Jim Stahl , K8MR

CWops# 2533, from Sarasota , FL , USA.---->View on Google maps

I’ve been doing CW ever since I got my novice license in 1964 as WN3/WA3BGE. In the spring of my senior year in high school, a good friend Glen, WA3BBJ/W3JL (SK) persuaded me to try for the FCC First Class Radiotelephone license, largely so I could drive him to somewhere he could take that test as well (at the time he was too young for a driver’s license). I studied up, and on a Tuesday night he taught me how to drive his parents’ stick shift car, and then on Thursday night I drove the two of us from Sharon, PA, to Detroit to take the test.

I passed, and then got a summer job at a radio/TV station in Youngstown, Ohio. After three summers there, spending summers at home was terminally boring, so I looked around Cleveland where I was going to school at Case Western Reserve University and found a similar summer engineering job at WJW-TV. Thirty-nine years later they paid me a lot of money to go away.

I’m now a Florida snowbird, splitting time between summers in Cleveland and winters in Sarasota. In Ohio I have a decent tri-bander/KW station; in Florida I’m lucky to be able to have a K3 and G5RV at 35 feet or so. Phone contests stink, but I’m having fun doing CW from the Florida condo QTH.

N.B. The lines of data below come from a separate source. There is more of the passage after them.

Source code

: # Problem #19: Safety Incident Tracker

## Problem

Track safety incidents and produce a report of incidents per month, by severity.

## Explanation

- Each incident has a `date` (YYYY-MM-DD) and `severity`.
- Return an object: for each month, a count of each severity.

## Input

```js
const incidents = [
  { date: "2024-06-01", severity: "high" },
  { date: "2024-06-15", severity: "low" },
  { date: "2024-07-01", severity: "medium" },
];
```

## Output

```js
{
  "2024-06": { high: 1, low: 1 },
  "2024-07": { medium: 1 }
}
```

In 1983 my girlfriend and I had planned a vacation trip to Anguilla, including time for me to operate in the ARRL DX CW test as VP2EU. In that contest I took second place in the world behind N6TJ who was operating from Barbados. A month before we left, she told me she was pregnant. So, we upgraded the trip to a honeymoon, and 37 years later we’re still happily married, with two daughters and three grandkids.

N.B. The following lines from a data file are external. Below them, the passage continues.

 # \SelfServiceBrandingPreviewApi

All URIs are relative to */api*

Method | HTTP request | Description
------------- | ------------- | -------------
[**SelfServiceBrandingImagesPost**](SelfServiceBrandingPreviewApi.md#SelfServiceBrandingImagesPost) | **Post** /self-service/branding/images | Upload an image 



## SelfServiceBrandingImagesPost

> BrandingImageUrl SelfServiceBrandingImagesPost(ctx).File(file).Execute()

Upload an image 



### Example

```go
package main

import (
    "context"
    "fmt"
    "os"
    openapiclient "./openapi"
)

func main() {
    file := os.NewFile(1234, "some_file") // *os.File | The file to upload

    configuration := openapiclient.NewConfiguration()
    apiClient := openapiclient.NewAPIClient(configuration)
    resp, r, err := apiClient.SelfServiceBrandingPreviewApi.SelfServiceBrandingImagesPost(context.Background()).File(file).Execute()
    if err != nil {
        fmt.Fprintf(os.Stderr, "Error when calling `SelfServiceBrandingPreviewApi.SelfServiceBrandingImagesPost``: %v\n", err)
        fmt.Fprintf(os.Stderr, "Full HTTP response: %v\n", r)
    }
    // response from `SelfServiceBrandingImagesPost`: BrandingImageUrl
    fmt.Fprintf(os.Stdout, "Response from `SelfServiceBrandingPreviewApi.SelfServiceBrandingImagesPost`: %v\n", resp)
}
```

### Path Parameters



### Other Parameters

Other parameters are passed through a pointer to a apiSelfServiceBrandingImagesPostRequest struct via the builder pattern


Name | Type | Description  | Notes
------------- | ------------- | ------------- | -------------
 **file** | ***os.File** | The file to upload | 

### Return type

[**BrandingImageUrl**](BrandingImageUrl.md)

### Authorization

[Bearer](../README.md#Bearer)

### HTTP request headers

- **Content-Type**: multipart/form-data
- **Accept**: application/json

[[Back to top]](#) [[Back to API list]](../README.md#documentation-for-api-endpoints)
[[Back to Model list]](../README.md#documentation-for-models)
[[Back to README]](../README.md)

I’m past doing long full-time contests seriously, but I enjoy getting into lots of them. My specialty may be as a mobile in various state QSO parties, in particular Ohio (I’m the chairman of the Ohio QSO Party) and Florida, as well as my home state of Pennsylvania when schedules permit. I also enjoy the CW Sweepstakes as a “Single Op Multi Station,” where I visit several other stations, taking advantage of being “fresh meat” to keep up good rates when everybody else is slogging it out. In 2014 I was the W8 team leader at the WRTC in New England, with Mike, K9NW, as my teammate. We finished in the pack, but had a great time doing it.

As always, I’m looking forward to lots of good CW QSOs!

This biography is what appeared in Solid Copy when the member joined CWops.